MCO’s are not vicariously liable for doctors’ malpractice

Bradford v. Jai Medical Systems Managed Care Organizations, Inc., — A.3d — (Md. 2014)

In this case, Maryland’s Court of Appeals ruled that an MCO assumes no vicarious liability for an affiliated physician’s malpractice.

This ruling isn’t new, especially in jurisdictions like Maryland that apply the Restatement of Agency 2d, § 267, according to which:

“One who represents that another is his servant or other agent and thereby causes a third person justifiably to rely upon the care or skill of such apparent agent is subject to liability to the third person for harm caused by the lack of care or skill of the one appearing to be a servant or other agent as if he were such.”

Under this provision, an MCO becomes vicariously liable only when it holds the physician out as its agent or employee.

In the case at bar, the patient subjectively believed that he was treated by the MCO’s agent, but this belief was false and the MCO did nothing to instill it. The MCO’s representation concerning its relationship with the (grossly) negligent physician was the physician’s listing in the provider directory that listed nearly 4,000 specialty providers participating in the MCO’s network. None of these providers was identified as an agent or employee of the MCO.

This standard set of facts – held the Court – precludes vicarious liability. Importantly, the Court noted that “there is no reason to preclude application of the theory of apparent agency in the context of an MCO and a network physician.”

Notably, the Court would have reached the same decision if it were to apply the Restatement of Torts 2d, § 429 (as do courts in some other jurisdictions).
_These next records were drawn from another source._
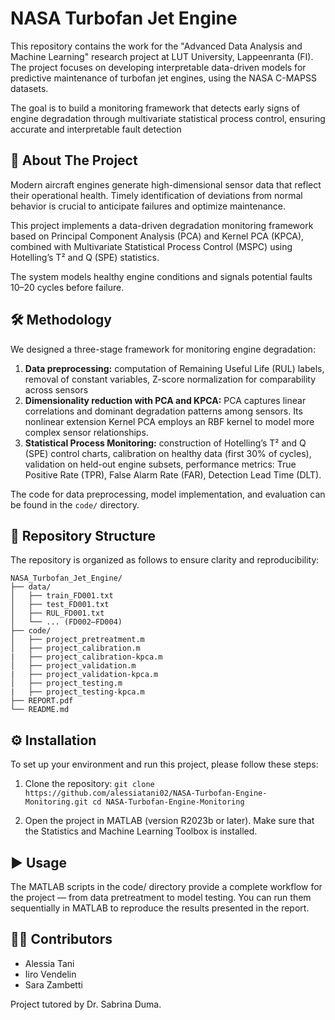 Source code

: # NASA Turbofan Jet Engine

This repository contains the work for the "Advanced Data Analysis and Machine Learning" research project at LUT University, Lappeenranta (FI). The project focuses on developing interpretable data-driven models for predictive maintenance of turbofan jet engines, using the NASA C-MAPSS datasets.

The goal is to build a monitoring framework that detects early signs of engine degradation through multivariate statistical process control, ensuring accurate and interpretable fault detection


## 🎯 About The Project

Modern aircraft engines generate high-dimensional sensor data that reflect their operational health.
Timely identification of deviations from normal behavior is crucial to anticipate failures and optimize maintenance.

This project implements a data-driven degradation monitoring framework based on Principal Component Analysis (PCA) and Kernel PCA (KPCA), combined with Multivariate Statistical Process Control (MSPC) using Hotelling’s T² and Q (SPE) statistics.

The system models healthy engine conditions and signals potential faults 10–20 cycles before failure.

## 🛠️ Methodology

We designed a three-stage framework for monitoring engine degradation:
1.  **Data preprocessing:** computation of Remaining Useful Life (RUL) labels, removal of constant variables, Z-score normalization for comparability across sensors
2.  **Dimensionality reduction with PCA and KPCA:**  PCA captures linear correlations and dominant degradation patterns among sensors. Its nonlinear extension Kernel PCA employs an RBF kernel to model more complex sensor relationships.
3.  **Statistical Process Monitoring:** construction of Hotelling’s T² and Q (SPE) control charts, calibration on healthy data (first 30% of cycles), validation on held-out engine subsets, performance metrics: True Positive Rate (TPR), False Alarm Rate (FAR), Detection Lead Time (DLT).

The code for data preprocessing, model implementation, and evaluation can be found in the `code/` directory.

## 📁 Repository Structure

The repository is organized as follows to ensure clarity and reproducibility:
 ```
NASA_Turbofan_Jet_Engine/
├── data/
│   ├── train_FD001.txt
│   ├── test_FD001.txt
│   ├── RUL_FD001.txt
│   └── ... (FD002–FD004)
├── code/
│   ├── project_pretreatment.m
│   ├── project_calibration.m
|   ├── project_calibration-kpca.m
│   ├── project_validation.m
|   ├── project_validation-kpca.m
│   ├── project_testing.m
|   ├── project_testing-kpca.m
├── REPORT.pdf
└── README.md
```
## ⚙️ Installation

To set up your environment and run this project, please follow these steps:

1.  Clone the repository:
    ```git clone https://github.com/alessiatani02/NASA-Turbofan-Engine-Monitoring.git cd NASA-Turbofan-Engine-Monitoring```

2. Open the project in MATLAB (version R2023b or later).
Make sure that the Statistics and Machine Learning Toolbox is installed.

## ▶️ Usage

The MATLAB scripts in the code/ directory provide a complete workflow for the project — from data pretreatment to model testing.
You can run them sequentially in MATLAB to reproduce the results presented in the report.

## 🧑‍💻 Contributors

* Alessia Tani
* Iiro Vendelin
* Sara Zambetti

Project tutored by Dr. Sabrina Duma.
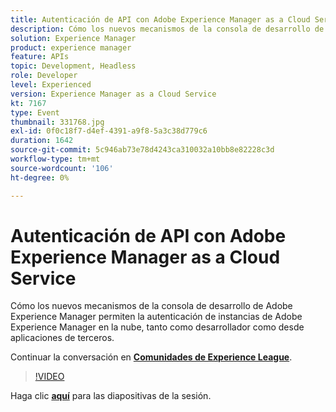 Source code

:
 ```yaml
---
title: Autenticación de API con Adobe Experience Manager as a Cloud Service
description: Cómo los nuevos mecanismos de la consola de desarrollo de Adobe Experience Manager permiten la autenticación de instancias de Adobe Experience Manager en la nube, tanto como desarrollador como desde aplicaciones de terceros. Esta sesión se entregó como parte del evento de contenido de Adobe Developers Live.
solution: Experience Manager
product: experience manager
feature: APIs
topic: Development, Headless
role: Developer
level: Experienced
version: Experience Manager as a Cloud Service
kt: 7167
type: Event
thumbnail: 331768.jpg
exl-id: 0f0c18f7-d4ef-4391-a9f8-5a3c38d779c6
duration: 1642
source-git-commit: 5c946ab73e78d4243ca310032a10bb8e82228c3d
workflow-type: tm+mt
source-wordcount: '106'
ht-degree: 0%

---
```


# Autenticación de API con Adobe Experience Manager as a Cloud Service

Cómo los nuevos mecanismos de la consola de desarrollo de Adobe Experience Manager permiten la autenticación de instancias de Adobe Experience Manager en la nube, tanto como desarrollador como desde aplicaciones de terceros.

Continuar la conversación en **[Comunidades de Experience League](https://adobe.ly/36Yd3v6)**.

>[!VIDEO](https://video.tv.adobe.com/v/331768/?quality=12&learn=on&hidetitle=true)

Haga clic **[aquí](/help/adobe-developers-live/assets/api-authentication.pdf)** para las diapositivas de la sesión.
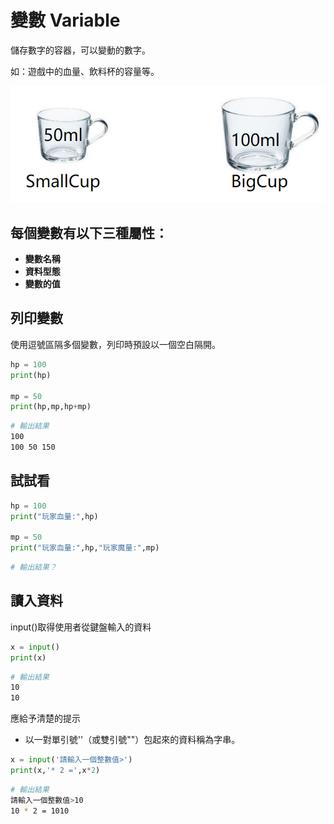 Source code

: # 變數 Variable

儲存數字的容器，可以變動的數字。

如：遊戲中的血量、飲料杯的容量等。

![](<../../.gitbook/assets/image (12).png>)

## 每個變數有以下三種屬性：

* **變數名稱**
* **資料型態**
* **變數的值**

## **列印變數**

使用逗號區隔多個變數，列印時預設以一個空白隔開。

```python
hp = 100
print(hp)

mp = 50
print(hp,mp,hp+mp)
```

```bash
# 輸出結果
100
100 50 150
```

## 試試看

```python
hp = 100
print("玩家血量:",hp)

mp = 50
print("玩家血量:",hp,"玩家魔量:",mp)
```

```bash
# 輸出結果？
```

## **讀入資料**

input()取得使用者從鍵盤輸入的資料

```python
x = input()
print(x)
```

```bash
# 輸出結果
10
10
```

應給予清楚的提示

* 以一對單引號''（或雙引號""）包起來的資料稱為字串。

```python
x = input('請輸入一個整數值>')
print(x,'* 2 =',x*2)
```

```bash
# 輸出結果
請輸入一個整數值>10
10 * 2 = 1010
```

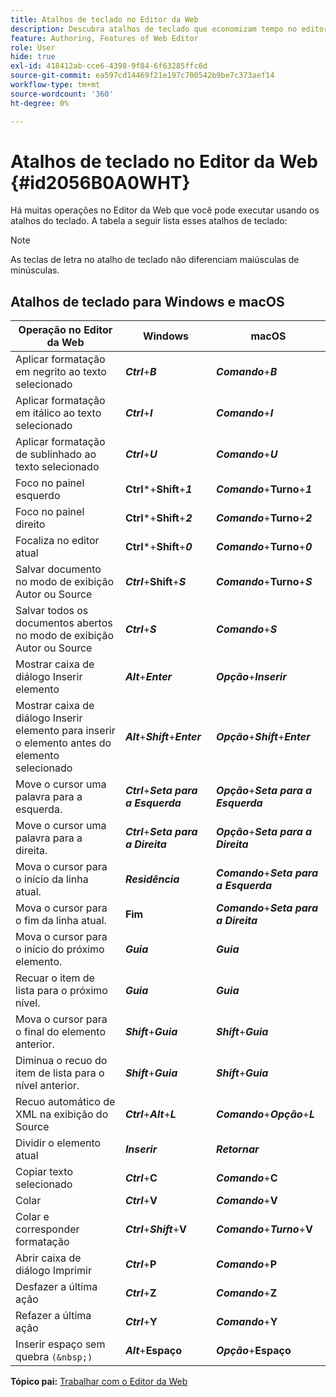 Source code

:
 ```yaml
---
title: Atalhos de teclado no Editor da Web
description: Descubra atalhos de teclado que economizam tempo no editor da Web do AEM Guides.
feature: Authoring, Features of Web Editor
role: User
hide: true
exl-id: 418412ab-cce6-4398-9f84-6f63285ffc6d
source-git-commit: ea597cd14469f21e197c700542b9be7c373aef14
workflow-type: tm+mt
source-wordcount: '360'
ht-degree: 0%

---
```


# Atalhos de teclado no Editor da Web {#id2056B0A0WHT}

Há muitas operações no Editor da Web que você pode executar usando os atalhos do teclado. A tabela a seguir lista esses atalhos de teclado:

>[!NOTE]
>
> As teclas de letra no atalho de teclado não diferenciam maiúsculas de minúsculas.

## Atalhos de teclado para Windows e macOS

| Operação no Editor da Web | Windows | macOS |
|-----------------------|-----------------|-----------------|
| Aplicar formatação em negrito ao texto selecionado | ***Ctrl***+***B*** | ***Comando***+***B*** |
| Aplicar formatação em itálico ao texto selecionado | ***Ctrl***+***I*** | ***Comando***+***I*** |
| Aplicar formatação de sublinhado ao texto selecionado | ***Ctrl***+***U*** | ***Comando***+***U*** |
| Foco no painel esquerdo | **Ctrl***+**Shift**+***1*** | ***Comando***+**Turno**+***1*** |
| Foco no painel direito | **Ctrl***+**Shift**+***2*** | ***Comando***+**Turno**+***2*** |
| Focaliza no editor atual | **Ctrl***+**Shift**+***0*** | ***Comando***+**Turno**+***0*** |
| Salvar documento no modo de exibição Autor ou Source | ***Ctrl***+**Shift**+***S*** | ***Comando***+**Turno**+***S*** |
| Salvar todos os documentos abertos no modo de exibição Autor ou Source | ***Ctrl***+***S*** | ***Comando***+***S*** |
| Mostrar caixa de diálogo Inserir elemento | ***Alt***+***Enter*** | ***Opção***+***Inserir*** |
| Mostrar caixa de diálogo Inserir elemento para inserir o elemento antes do elemento selecionado | ***Alt***+***Shift***+***Enter*** | ***Opção***+***Shift***+***Enter*** |
| Move o cursor uma palavra para a esquerda. | ***Ctrl***+***Seta para a Esquerda*** | ***Opção***+***Seta para a Esquerda*** |
| Move o cursor uma palavra para a direita. | ***Ctrl***+***Seta para a Direita*** | ***Opção***+***Seta para a Direita*** |
| Mova o cursor para o início da linha atual. | ***Residência*** | ***Comando***+***Seta para a Esquerda*** |
| Mova o cursor para o fim da linha atual. | **Fim** | ***Comando***+***Seta para a Direita*** |
| Mova o cursor para o início do próximo elemento. | ***Guia*** | ***Guia*** |
| Recuar o item de lista para o próximo nível. | ***Guia*** | ***Guia*** |
| Mova o cursor para o final do elemento anterior. | ***Shift***+***Guia*** | ***Shift***+***Guia*** |
| Diminua o recuo do item de lista para o nível anterior. | ***Shift***+***Guia*** | ***Shift***+***Guia*** |
| Recuo automático de XML na exibição do Source | ***Ctrl***+***Alt***+***L*** | ***Comando***+***Opção***+***L*** |
| Dividir o elemento atual | ***Inserir*** | ***Retornar*** |
| Copiar texto selecionado | ***Ctrl***+**C** | ***Comando***+**C** |
| Colar | ***Ctrl***+**V** | ***Comando***+**V** |
| Colar e corresponder formatação | ***Ctrl***+***Shift***+**V** | ***Comando***+***Turno***+**V** |
| Abrir caixa de diálogo Imprimir | ***Ctrl***+**P** | ***Comando***+**P** |
| Desfazer a última ação | ***Ctrl***+**Z** | ***Comando***+**Z** |
| Refazer a última ação | ***Ctrl***+**Y** | ***Comando***+**Y** |
| Inserir espaço sem quebra `(&nbsp;)` | ***Alt***+**Espaço** | ***Opção***+**Espaço** |

**Tópico pai:** [Trabalhar com o Editor da Web](web-editor.md)
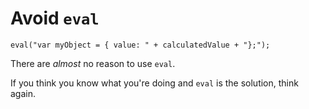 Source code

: # Avoid `eval`

```
eval("var myObject = { value: " + calculatedValue + "};");
```

There are _almost_ no reason to use `eval`. 

If you think you know what you're doing and `eval` is the solution, think again.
Under the Restatement of Torts 2d, § 429,

“One who employs an independent contractor to perform services for another which are accepted in the reasonable belief that the services are being rendered by the employer or by his servants, is subject to liability for physical harm caused by the negligence of the contractor in supplying such services, to the same extent as though the employer were supplying them himself or by his servants.”

Hence, the patient could only succeed at ascribing vicarious liability to the MCO if he showed that he reasonably believed that his doctor works for the MCO. The patient evidently failed to make the requisite showing.